Jefferson Lab’s new 24s computing cluster comes online for nuclear and particle physics

NEWPORT NEWS, VA – The latest addition to the computational arsenal of the U.S. Department of Energy’s Thomas Jefferson National Accelerator Facility is an extraordinary machine with the admittedly ordinary name of “24s.” In a world where the fastest of supercomputers have such names as Frontier, Aurora, El Capitan, Jupiter, Blueback, JEDI and Eagle, a name like 24s might seem out of place.

“It may not be the most whimsical of names,” Robert Edwards said. “There are all these computers out there with whimsical names, and the problem is that if you want to use another lab’s computer you have to start thinking, ‘Which whimsical name is that?’”
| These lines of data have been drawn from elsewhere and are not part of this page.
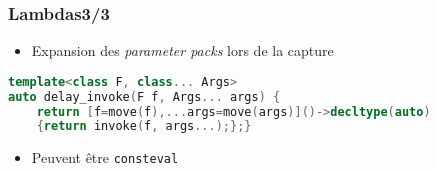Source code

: \documentclass[C++.tex]{subfiles}
\begin{document}
\begin{frame}[fragile]
	\frametitle{Lambdas\titlehfill{}3/3}
	\begin{itemize}
		\item Expansion des \textit{parameter packs} lors de la capture
	\end{itemize}

	\begin{lstlisting}[language=C++]
template<class F, class... Args>
auto delay_invoke(F f, Args... args) {
	return [f=move(f),...args=move(args)]()->decltype(auto) 
	{return invoke(f, args...);};}\end{lstlisting}

	\begin{itemize}
		\item Peuvent être \lstinline|consteval|
	\end{itemize}
\end{frame}
\end{document}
Edwards, a principal staff scientist and deputy director of Jefferson Lab’s Center for Theoretical and Computational Physics, is working with Amitoj Singh, a computer scientist and contractor program manager for the Jefferson Lab LQCD Nuclear Physics program in the lab’s Computational Sciences and Technology division, to put 24s to work unlocking the mysteries of the nucleus of the atom. The new computer’s name is a combination of the year of acquisition — 24 — and “s,” for the Intel CPU codename, which is “sapphire rapids.”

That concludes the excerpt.